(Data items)
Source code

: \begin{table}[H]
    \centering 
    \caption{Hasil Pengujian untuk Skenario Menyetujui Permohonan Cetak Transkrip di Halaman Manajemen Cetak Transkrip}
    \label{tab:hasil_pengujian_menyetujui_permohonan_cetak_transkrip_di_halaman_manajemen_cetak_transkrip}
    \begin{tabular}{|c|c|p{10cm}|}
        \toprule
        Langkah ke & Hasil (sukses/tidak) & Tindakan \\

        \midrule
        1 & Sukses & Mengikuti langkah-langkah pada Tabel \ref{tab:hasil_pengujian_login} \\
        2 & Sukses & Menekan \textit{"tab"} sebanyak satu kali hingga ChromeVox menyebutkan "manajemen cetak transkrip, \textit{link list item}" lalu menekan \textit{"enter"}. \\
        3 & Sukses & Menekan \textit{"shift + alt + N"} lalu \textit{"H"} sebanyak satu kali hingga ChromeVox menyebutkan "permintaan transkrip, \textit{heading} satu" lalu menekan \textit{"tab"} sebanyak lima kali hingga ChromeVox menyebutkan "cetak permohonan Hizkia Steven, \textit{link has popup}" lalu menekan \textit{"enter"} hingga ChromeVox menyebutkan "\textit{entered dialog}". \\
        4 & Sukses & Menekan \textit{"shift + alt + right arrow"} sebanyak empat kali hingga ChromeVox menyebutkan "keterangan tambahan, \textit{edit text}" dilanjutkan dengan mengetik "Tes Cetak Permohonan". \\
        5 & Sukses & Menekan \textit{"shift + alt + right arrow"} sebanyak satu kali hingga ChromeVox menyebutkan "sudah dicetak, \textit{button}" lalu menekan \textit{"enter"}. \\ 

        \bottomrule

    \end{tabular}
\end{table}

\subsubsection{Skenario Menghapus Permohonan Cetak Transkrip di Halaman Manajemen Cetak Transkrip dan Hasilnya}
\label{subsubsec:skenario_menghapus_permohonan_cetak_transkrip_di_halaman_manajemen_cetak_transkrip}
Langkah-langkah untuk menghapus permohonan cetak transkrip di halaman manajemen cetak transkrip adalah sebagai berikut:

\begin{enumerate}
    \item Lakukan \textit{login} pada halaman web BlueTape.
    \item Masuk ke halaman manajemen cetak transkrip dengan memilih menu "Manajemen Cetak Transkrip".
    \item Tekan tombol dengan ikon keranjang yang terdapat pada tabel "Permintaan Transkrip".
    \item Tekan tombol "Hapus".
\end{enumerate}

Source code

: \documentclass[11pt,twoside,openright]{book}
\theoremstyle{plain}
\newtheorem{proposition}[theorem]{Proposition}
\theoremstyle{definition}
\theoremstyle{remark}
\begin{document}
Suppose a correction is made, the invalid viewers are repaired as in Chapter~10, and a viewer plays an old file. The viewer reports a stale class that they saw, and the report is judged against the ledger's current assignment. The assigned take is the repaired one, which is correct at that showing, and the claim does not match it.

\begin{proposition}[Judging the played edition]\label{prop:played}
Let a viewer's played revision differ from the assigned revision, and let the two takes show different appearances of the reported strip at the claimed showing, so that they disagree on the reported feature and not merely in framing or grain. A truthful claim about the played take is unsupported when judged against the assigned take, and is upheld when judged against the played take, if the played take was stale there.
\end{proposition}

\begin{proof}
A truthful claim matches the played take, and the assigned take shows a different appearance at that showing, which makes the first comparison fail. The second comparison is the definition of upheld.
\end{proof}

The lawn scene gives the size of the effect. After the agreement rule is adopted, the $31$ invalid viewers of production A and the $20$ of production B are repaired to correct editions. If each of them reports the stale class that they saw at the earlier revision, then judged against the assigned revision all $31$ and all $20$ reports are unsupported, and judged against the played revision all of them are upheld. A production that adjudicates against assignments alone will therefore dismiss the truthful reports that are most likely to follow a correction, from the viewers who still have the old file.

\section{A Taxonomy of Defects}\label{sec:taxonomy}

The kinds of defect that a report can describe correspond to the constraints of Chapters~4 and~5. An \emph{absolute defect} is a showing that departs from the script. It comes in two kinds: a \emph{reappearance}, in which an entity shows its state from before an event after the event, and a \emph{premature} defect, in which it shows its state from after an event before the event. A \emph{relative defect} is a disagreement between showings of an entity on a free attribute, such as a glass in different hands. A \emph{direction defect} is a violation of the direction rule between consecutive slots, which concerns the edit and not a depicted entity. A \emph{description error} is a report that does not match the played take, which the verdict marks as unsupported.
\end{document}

▶ Description of the task: For each line above that carries the word "pada", copy it out.

▶ Written solution:
        1 & Sukses & Mengikuti langkah-langkah pada Tabel \ref{tab:hasil_pengujian_login} \\
    \item Lakukan \textit{login} pada halaman web BlueTape.
    \item Tekan tombol dengan ikon keranjang yang terdapat pada tabel "Permintaan Transkrip".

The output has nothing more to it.